>>

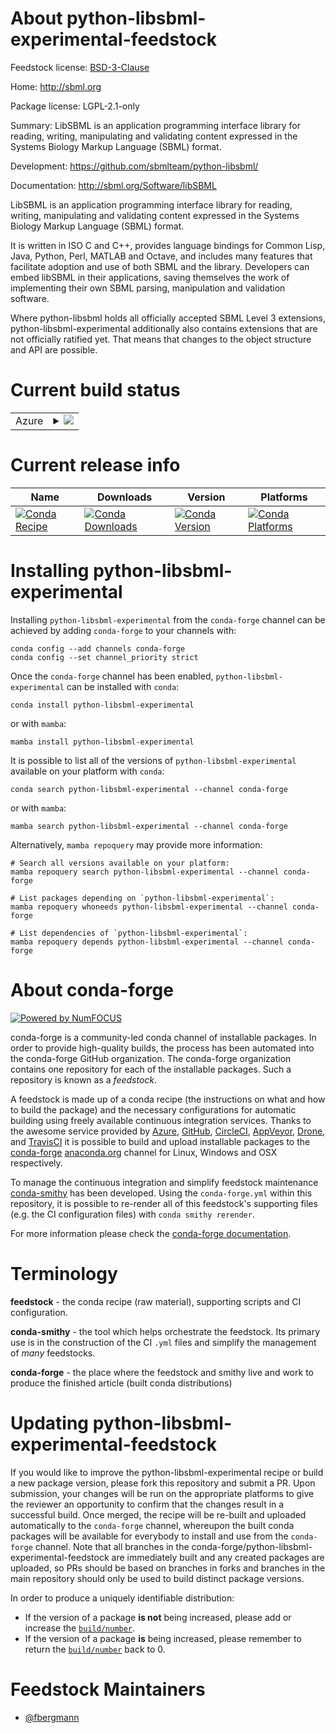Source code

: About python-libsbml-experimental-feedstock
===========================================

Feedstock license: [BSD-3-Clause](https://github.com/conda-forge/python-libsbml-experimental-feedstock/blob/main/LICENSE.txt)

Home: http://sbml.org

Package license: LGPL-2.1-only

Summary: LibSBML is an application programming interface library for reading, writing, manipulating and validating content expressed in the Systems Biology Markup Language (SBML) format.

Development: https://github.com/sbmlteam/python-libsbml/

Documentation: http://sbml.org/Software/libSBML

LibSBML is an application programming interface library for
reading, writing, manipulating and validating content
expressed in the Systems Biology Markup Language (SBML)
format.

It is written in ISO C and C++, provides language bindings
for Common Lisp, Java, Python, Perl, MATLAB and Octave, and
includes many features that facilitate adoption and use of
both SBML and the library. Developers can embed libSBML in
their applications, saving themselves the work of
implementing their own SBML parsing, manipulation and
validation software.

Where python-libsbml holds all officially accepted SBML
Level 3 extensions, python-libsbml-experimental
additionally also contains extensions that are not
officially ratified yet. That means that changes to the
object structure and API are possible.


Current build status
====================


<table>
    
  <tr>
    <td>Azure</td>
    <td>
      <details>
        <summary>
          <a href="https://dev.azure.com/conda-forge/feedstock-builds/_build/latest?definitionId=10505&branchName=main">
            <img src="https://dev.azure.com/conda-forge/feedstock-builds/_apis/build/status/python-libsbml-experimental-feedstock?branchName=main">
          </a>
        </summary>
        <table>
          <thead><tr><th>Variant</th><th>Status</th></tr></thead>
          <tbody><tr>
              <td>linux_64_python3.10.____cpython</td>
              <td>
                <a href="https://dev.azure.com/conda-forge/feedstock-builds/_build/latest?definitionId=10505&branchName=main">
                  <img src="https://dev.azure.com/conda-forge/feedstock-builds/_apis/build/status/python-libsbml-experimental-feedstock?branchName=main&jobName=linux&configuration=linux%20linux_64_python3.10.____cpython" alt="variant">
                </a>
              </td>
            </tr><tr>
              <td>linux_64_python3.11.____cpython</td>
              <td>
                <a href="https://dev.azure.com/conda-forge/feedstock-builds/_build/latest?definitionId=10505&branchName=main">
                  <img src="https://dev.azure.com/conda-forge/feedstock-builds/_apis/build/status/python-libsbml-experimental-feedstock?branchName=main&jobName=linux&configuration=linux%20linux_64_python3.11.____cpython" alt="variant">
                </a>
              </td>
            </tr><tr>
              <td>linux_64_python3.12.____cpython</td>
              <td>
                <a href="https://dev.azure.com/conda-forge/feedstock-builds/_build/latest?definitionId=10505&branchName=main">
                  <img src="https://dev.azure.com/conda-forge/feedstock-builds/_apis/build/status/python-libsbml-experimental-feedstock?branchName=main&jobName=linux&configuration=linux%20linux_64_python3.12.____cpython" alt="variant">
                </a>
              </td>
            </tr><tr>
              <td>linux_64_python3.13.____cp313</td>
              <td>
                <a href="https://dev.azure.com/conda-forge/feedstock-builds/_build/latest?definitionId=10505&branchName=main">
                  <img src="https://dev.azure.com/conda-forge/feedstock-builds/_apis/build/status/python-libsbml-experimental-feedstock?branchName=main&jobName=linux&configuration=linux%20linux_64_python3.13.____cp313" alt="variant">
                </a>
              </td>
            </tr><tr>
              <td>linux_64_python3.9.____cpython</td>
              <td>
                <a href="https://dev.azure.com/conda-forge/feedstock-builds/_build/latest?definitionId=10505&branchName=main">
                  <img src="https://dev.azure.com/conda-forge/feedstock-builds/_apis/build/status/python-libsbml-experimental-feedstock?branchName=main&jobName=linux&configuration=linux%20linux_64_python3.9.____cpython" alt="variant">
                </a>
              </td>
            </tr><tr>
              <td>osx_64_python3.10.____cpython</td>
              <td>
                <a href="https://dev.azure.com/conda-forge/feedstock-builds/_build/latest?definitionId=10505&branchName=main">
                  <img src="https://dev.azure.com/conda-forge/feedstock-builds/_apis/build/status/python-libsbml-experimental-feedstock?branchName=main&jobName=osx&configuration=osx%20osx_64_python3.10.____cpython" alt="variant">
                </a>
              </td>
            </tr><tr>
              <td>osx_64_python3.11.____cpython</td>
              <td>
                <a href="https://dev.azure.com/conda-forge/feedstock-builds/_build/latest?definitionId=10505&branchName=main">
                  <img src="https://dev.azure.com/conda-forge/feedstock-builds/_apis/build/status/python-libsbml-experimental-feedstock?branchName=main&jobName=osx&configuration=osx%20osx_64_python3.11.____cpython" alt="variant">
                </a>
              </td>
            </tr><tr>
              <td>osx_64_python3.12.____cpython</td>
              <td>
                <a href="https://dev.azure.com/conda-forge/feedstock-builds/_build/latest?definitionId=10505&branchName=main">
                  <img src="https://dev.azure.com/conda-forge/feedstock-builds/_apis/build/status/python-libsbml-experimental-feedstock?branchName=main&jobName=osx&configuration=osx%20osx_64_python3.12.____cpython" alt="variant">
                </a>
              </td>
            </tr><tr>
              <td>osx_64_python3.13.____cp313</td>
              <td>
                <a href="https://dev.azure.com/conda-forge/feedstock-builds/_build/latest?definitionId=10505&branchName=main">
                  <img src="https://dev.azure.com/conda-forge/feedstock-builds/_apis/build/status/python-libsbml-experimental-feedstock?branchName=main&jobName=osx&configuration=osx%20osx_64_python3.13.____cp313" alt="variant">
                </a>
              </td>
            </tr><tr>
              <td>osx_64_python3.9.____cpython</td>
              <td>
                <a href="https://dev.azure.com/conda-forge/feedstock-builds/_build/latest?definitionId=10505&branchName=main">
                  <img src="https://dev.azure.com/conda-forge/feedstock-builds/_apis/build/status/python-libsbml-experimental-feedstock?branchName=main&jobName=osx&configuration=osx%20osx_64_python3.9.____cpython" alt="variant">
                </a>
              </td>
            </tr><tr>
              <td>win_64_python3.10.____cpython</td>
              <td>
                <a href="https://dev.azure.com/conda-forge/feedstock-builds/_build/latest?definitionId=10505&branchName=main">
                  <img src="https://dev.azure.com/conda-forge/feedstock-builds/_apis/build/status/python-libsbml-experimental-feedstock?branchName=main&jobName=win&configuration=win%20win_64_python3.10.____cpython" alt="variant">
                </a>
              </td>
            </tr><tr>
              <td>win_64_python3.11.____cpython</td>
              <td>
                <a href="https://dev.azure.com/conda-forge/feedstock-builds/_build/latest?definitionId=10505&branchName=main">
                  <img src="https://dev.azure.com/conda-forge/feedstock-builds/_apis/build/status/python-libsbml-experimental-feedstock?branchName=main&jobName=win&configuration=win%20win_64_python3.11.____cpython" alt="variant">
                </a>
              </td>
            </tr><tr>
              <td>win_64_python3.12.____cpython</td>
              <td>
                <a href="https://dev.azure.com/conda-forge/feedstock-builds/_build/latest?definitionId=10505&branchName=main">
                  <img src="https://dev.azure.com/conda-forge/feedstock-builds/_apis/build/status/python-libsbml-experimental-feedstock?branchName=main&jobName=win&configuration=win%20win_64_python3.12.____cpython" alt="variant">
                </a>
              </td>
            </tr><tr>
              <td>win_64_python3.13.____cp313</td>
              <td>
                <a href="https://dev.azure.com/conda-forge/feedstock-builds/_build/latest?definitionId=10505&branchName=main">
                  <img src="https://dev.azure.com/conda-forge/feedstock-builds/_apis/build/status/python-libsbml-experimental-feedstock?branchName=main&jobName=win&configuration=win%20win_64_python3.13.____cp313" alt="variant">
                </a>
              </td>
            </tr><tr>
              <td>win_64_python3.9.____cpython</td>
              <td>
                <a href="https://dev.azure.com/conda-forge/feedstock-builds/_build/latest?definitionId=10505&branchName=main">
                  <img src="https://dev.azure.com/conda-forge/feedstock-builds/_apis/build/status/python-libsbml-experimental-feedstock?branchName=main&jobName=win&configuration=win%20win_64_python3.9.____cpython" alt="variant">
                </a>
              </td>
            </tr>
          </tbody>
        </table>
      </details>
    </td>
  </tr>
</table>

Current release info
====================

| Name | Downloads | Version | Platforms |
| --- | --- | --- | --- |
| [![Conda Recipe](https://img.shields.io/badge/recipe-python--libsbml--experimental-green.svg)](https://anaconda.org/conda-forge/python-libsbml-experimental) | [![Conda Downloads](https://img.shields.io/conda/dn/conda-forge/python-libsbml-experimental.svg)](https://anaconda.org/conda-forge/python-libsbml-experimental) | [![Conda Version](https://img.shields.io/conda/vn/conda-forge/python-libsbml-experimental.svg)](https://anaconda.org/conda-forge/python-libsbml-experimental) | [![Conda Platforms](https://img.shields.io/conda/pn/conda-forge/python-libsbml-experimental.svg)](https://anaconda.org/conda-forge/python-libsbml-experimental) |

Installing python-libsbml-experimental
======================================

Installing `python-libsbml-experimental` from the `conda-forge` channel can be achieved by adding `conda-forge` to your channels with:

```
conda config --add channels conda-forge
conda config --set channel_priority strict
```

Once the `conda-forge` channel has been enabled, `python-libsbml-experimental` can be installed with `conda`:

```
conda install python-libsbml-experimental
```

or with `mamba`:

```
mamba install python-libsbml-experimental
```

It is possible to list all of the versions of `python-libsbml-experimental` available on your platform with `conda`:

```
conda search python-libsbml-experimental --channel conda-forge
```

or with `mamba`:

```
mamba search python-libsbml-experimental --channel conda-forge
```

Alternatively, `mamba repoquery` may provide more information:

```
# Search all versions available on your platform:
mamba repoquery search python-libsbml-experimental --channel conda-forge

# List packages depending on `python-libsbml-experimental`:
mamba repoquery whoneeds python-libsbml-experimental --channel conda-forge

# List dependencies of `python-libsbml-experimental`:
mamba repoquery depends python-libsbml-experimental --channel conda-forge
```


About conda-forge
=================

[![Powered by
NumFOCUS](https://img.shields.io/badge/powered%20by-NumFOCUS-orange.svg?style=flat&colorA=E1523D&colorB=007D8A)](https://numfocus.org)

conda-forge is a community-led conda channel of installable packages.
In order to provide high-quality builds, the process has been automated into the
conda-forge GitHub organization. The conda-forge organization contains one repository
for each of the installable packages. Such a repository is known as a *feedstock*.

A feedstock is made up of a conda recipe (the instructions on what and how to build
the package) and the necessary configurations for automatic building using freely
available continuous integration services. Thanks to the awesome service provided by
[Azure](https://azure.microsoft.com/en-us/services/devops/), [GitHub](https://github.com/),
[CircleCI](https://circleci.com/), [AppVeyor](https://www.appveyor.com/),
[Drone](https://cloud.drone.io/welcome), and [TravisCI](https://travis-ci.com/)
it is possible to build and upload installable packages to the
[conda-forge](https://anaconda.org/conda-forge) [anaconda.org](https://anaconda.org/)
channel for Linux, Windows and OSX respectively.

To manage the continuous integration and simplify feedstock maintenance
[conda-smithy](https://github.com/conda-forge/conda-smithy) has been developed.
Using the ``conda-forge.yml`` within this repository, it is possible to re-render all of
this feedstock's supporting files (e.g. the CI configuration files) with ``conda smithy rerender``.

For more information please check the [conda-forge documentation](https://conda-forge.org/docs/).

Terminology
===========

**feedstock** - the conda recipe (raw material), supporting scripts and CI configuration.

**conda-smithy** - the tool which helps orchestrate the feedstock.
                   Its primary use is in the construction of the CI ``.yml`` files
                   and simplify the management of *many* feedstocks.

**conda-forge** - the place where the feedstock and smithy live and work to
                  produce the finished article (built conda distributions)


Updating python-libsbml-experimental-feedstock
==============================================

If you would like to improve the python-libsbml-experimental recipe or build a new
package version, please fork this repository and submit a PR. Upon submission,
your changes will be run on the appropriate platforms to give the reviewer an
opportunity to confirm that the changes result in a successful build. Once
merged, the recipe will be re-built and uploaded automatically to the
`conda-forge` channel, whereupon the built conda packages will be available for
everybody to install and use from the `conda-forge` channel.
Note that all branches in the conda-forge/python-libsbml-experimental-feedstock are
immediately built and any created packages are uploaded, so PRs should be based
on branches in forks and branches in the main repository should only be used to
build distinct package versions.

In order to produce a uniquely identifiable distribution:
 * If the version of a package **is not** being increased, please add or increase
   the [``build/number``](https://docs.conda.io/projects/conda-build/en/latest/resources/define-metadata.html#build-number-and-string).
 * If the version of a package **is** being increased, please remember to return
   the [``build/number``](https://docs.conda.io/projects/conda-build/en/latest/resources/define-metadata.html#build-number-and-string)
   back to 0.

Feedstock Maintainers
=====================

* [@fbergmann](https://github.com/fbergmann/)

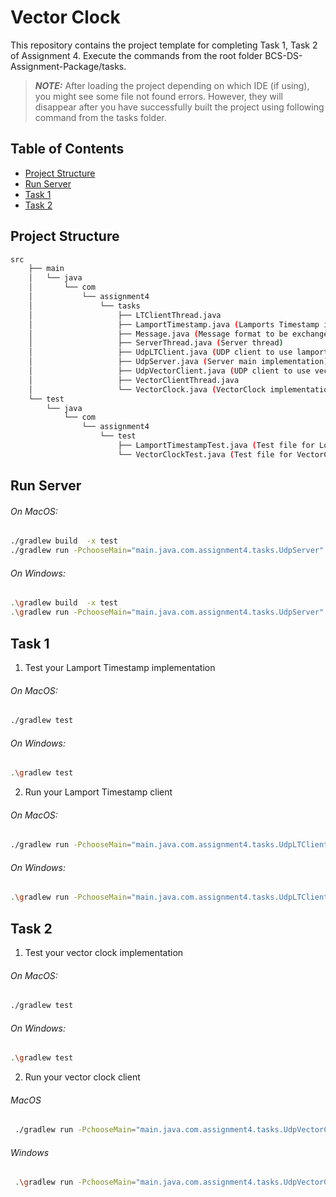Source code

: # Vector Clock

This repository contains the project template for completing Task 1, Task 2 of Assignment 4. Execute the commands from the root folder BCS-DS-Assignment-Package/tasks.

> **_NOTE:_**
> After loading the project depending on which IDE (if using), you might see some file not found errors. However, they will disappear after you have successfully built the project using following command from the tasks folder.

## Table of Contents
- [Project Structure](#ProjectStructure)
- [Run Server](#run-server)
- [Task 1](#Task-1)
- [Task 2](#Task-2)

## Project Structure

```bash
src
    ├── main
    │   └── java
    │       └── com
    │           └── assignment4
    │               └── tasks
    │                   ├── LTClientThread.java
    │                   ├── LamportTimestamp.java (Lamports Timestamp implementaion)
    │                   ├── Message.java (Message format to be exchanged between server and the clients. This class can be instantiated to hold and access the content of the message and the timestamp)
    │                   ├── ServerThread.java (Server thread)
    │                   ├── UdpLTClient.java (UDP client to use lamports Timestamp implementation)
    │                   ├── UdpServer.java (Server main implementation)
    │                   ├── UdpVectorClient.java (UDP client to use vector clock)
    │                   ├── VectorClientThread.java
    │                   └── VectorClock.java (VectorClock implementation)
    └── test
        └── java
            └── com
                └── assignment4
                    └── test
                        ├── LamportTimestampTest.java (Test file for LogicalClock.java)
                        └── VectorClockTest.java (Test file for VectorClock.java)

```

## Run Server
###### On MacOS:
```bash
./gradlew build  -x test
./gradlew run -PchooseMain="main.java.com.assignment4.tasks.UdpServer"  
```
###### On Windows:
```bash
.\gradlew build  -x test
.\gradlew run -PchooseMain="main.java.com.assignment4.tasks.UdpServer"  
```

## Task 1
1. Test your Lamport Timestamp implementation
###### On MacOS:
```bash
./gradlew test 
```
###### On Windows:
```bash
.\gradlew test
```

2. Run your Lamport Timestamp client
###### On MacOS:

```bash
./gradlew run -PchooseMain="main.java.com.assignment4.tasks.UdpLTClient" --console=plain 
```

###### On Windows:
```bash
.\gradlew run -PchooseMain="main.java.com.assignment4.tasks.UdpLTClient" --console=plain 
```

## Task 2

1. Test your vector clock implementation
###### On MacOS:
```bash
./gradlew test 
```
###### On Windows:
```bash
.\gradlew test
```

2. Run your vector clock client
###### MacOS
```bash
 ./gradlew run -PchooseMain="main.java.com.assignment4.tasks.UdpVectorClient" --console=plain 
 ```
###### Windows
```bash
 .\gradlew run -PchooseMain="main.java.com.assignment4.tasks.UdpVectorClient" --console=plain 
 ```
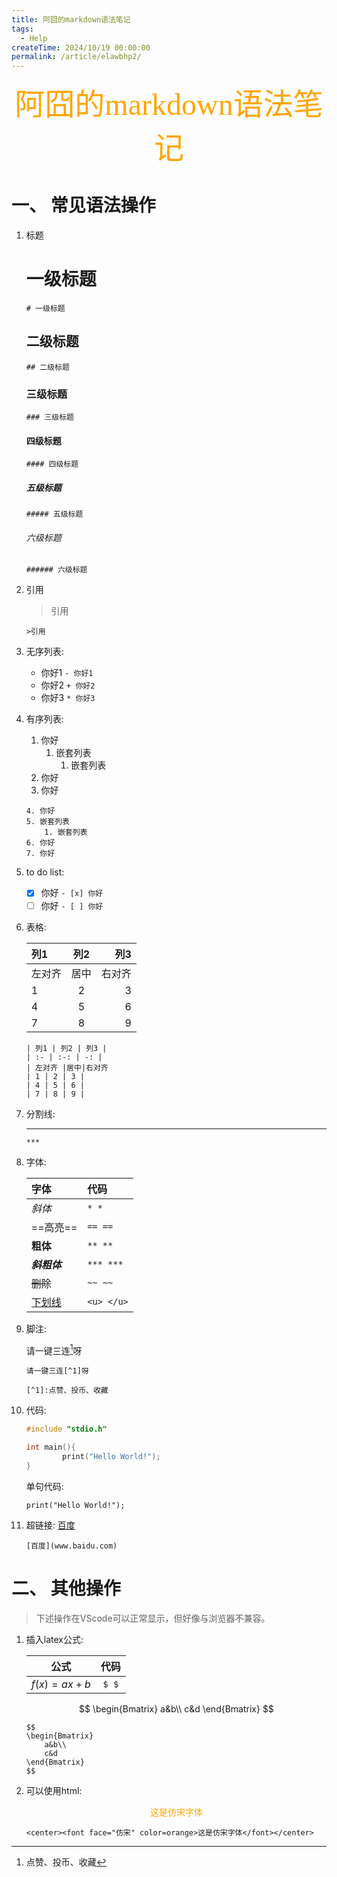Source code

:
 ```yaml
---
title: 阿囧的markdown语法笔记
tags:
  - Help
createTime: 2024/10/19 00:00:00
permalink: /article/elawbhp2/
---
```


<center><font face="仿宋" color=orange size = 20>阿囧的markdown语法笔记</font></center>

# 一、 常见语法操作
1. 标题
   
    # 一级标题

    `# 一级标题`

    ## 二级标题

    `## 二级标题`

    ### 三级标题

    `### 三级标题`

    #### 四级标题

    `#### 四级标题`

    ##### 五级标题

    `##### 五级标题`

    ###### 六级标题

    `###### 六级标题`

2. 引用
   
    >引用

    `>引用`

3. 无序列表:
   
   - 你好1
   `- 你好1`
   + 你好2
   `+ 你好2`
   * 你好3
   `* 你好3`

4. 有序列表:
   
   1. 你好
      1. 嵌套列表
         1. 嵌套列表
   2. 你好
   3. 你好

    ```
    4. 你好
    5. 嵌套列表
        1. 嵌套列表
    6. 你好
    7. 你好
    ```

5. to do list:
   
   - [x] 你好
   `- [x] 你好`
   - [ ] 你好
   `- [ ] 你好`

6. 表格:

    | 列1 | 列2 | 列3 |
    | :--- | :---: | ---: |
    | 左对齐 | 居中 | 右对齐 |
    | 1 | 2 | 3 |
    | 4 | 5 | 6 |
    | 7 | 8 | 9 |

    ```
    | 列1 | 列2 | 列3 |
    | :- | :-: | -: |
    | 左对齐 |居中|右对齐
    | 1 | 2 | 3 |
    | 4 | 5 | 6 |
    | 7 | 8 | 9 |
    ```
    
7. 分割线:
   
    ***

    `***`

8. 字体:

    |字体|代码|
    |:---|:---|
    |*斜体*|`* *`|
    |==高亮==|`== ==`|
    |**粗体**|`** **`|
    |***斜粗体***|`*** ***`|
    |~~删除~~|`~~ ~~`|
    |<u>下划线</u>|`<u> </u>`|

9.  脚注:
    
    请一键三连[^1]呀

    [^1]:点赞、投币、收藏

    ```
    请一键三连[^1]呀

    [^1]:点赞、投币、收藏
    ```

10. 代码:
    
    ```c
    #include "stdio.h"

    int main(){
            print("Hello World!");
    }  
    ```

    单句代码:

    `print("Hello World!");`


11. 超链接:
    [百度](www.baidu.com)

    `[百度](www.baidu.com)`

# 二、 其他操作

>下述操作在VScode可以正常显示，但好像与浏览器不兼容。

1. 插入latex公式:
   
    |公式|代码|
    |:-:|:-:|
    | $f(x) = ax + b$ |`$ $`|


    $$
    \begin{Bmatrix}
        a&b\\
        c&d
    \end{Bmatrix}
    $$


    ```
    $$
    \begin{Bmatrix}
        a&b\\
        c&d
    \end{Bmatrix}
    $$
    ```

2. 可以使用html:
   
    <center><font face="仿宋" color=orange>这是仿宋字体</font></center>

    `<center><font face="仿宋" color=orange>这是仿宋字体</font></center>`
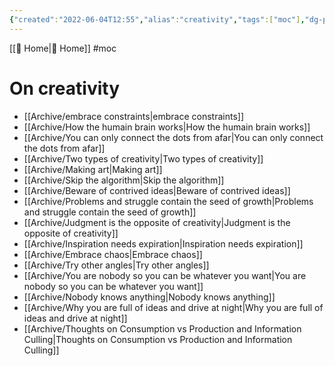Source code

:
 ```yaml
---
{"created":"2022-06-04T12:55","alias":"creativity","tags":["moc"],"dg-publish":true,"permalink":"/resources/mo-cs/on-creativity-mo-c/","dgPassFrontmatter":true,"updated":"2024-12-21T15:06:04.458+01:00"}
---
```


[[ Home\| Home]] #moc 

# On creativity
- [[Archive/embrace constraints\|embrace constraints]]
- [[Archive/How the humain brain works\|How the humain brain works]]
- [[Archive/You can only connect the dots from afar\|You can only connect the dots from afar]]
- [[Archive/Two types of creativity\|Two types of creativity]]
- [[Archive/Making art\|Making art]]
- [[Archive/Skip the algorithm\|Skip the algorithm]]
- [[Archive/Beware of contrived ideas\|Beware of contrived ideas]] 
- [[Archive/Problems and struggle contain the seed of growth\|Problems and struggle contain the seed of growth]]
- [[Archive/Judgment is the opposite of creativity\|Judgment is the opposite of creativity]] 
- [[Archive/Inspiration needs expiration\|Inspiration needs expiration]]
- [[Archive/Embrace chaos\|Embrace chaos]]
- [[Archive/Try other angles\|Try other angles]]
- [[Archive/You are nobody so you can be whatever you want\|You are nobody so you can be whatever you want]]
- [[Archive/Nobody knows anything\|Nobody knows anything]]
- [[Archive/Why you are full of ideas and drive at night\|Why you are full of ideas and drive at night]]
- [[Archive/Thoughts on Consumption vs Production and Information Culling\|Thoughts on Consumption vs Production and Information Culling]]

<<

→ Assigned task
Your answer should be the lines above from the one containing "everybody to install" through the one containing "Feedstock Maintainers", copied exactly and with both ends kept.

→ Solution to this problem
everybody to install and use from the `conda-forge` channel.
Note that all branches in the conda-forge/python-libsbml-experimental-feedstock are
immediately built and any created packages are uploaded, so PRs should be based
on branches in forks and branches in the main repository should only be used to
build distinct package versions.

In order to produce a uniquely identifiable distribution:
 * If the version of a package **is not** being increased, please add or increase
   the [``build/number``](https://docs.conda.io/projects/conda-build/en/latest/resources/define-metadata.html#build-number-and-string).
 * If the version of a package **is** being increased, please remember to return
   the [``build/number``](https://docs.conda.io/projects/conda-build/en/latest/resources/define-metadata.html#build-number-and-string)
   back to 0.

Feedstock Maintainers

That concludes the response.